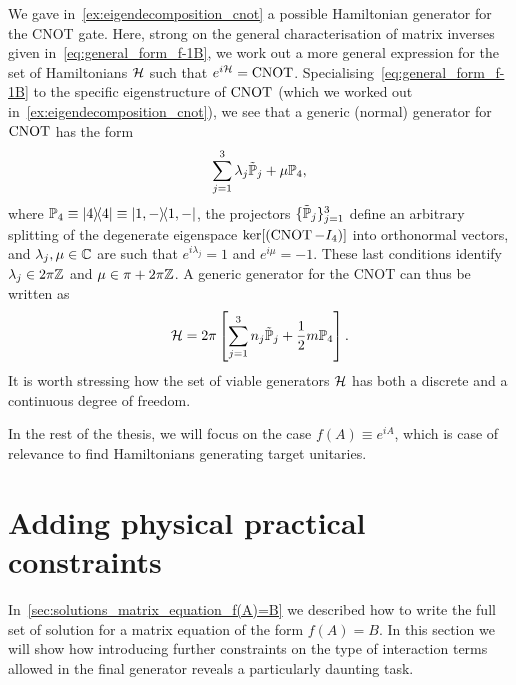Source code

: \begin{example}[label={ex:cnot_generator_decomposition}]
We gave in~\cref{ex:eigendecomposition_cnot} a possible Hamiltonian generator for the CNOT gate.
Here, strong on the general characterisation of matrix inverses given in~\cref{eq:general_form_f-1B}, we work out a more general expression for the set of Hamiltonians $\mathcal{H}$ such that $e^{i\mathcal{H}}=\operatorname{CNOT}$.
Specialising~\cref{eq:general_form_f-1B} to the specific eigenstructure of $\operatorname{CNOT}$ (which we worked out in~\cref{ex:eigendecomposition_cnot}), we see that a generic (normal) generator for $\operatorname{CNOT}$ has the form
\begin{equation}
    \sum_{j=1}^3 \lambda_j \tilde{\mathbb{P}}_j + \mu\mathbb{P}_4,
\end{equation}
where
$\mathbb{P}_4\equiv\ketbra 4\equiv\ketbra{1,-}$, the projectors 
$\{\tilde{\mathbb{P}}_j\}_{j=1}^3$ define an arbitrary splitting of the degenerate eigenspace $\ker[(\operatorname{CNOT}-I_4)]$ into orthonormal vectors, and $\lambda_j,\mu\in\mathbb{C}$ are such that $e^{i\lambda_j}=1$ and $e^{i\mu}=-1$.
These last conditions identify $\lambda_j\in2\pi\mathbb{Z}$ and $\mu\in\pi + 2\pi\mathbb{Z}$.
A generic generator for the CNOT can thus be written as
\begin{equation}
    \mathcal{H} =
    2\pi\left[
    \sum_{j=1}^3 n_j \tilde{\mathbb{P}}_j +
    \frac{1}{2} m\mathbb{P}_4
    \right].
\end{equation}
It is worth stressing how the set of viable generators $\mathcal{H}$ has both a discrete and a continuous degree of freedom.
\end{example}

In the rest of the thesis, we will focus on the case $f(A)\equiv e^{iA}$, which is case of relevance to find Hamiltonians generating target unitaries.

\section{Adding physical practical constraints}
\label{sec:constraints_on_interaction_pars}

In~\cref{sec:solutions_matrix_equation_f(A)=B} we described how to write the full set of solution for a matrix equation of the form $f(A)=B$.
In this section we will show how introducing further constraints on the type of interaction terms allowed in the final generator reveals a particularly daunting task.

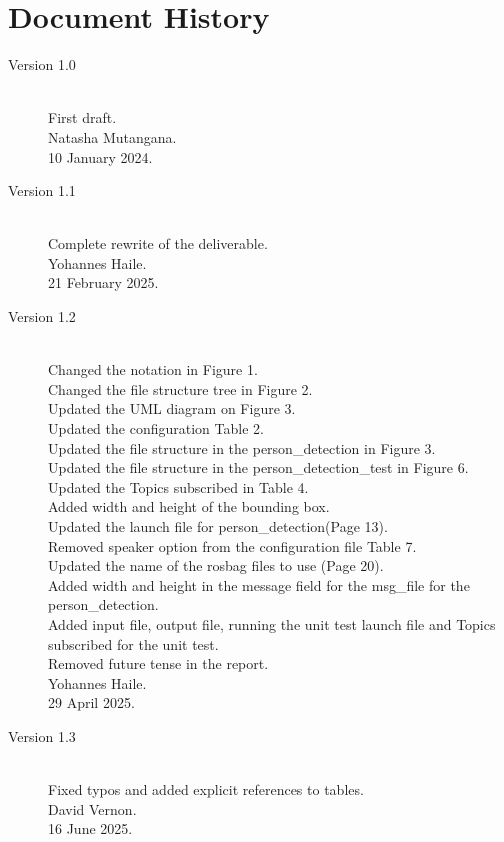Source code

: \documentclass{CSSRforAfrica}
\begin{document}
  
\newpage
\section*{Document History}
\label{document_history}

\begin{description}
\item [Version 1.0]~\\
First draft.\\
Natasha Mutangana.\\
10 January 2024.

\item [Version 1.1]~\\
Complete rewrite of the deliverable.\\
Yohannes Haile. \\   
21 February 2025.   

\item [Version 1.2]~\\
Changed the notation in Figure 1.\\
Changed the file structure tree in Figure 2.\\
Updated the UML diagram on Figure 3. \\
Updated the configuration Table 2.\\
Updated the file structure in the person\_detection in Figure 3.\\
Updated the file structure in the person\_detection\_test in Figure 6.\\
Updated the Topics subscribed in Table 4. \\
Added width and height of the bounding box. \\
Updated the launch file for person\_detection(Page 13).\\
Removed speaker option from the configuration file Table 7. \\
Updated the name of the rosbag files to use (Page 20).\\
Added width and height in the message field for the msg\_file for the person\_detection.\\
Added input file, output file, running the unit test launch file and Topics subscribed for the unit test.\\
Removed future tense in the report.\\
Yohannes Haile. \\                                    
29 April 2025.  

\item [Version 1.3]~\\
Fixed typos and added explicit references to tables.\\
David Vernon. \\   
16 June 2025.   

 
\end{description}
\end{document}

**DESCRIPTION OF THE TASK:** Reproduce the data exactly as it appears above. Pictures are to be left out.

**RESPONSE AREA:**
Source code

: \begin{example}[label={ex:cnot_generator_decomposition}]
We gave in~\cref{ex:eigendecomposition_cnot} a possible Hamiltonian generator for the CNOT gate.
Here, strong on the general characterisation of matrix inverses given in~\cref{eq:general_form_f-1B}, we work out a more general expression for the set of Hamiltonians $\mathcal{H}$ such that $e^{i\mathcal{H}}=\operatorname{CNOT}$.
Specialising~\cref{eq:general_form_f-1B} to the specific eigenstructure of $\operatorname{CNOT}$ (which we worked out in~\cref{ex:eigendecomposition_cnot}), we see that a generic (normal) generator for $\operatorname{CNOT}$ has the form
\begin{equation}
    \sum_{j=1}^3 \lambda_j \tilde{\mathbb{P}}_j + \mu\mathbb{P}_4,
\end{equation}
where
$\mathbb{P}_4\equiv\ketbra 4\equiv\ketbra{1,-}$, the projectors 
$\{\tilde{\mathbb{P}}_j\}_{j=1}^3$ define an arbitrary splitting of the degenerate eigenspace $\ker[(\operatorname{CNOT}-I_4)]$ into orthonormal vectors, and $\lambda_j,\mu\in\mathbb{C}$ are such that $e^{i\lambda_j}=1$ and $e^{i\mu}=-1$.
These last conditions identify $\lambda_j\in2\pi\mathbb{Z}$ and $\mu\in\pi + 2\pi\mathbb{Z}$.
A generic generator for the CNOT can thus be written as
\begin{equation}
    \mathcal{H} =
    2\pi\left[
    \sum_{j=1}^3 n_j \tilde{\mathbb{P}}_j +
    \frac{1}{2} m\mathbb{P}_4
    \right].
\end{equation}
It is worth stressing how the set of viable generators $\mathcal{H}$ has both a discrete and a continuous degree of freedom.
\end{example}

In the rest of the thesis, we will focus on the case $f(A)\equiv e^{iA}$, which is case of relevance to find Hamiltonians generating target unitaries.

\section{Adding physical practical constraints}
\label{sec:constraints_on_interaction_pars}

In~\cref{sec:solutions_matrix_equation_f(A)=B} we described how to write the full set of solution for a matrix equation of the form $f(A)=B$.
In this section we will show how introducing further constraints on the type of interaction terms allowed in the final generator reveals a particularly daunting task.

Source code

: \documentclass{CSSRforAfrica}
\begin{document}
  
\newpage
\section*{Document History}
\label{document_history}

\begin{description}
\item [Version 1.0]~\\
First draft.\\
Natasha Mutangana.\\
10 January 2024.

\item [Version 1.1]~\\
Complete rewrite of the deliverable.\\
Yohannes Haile. \\   
21 February 2025.   

\item [Version 1.2]~\\
Changed the notation in Figure 1.\\
Changed the file structure tree in Figure 2.\\
Updated the UML diagram on Figure 3. \\
Updated the configuration Table 2.\\
Updated the file structure in the person\_detection in Figure 3.\\
Updated the file structure in the person\_detection\_test in Figure 6.\\
Updated the Topics subscribed in Table 4. \\
Added width and height of the bounding box. \\
Updated the launch file for person\_detection(Page 13).\\
Removed speaker option from the configuration file Table 7. \\
Updated the name of the rosbag files to use (Page 20).\\
Added width and height in the message field for the msg\_file for the person\_detection.\\
Added input file, output file, running the unit test launch file and Topics subscribed for the unit test.\\
Removed future tense in the report.\\
Yohannes Haile. \\                                    
29 April 2025.  

\item [Version 1.3]~\\
Fixed typos and added explicit references to tables.\\
David Vernon. \\   
16 June 2025.   

 
\end{description}
\end{document}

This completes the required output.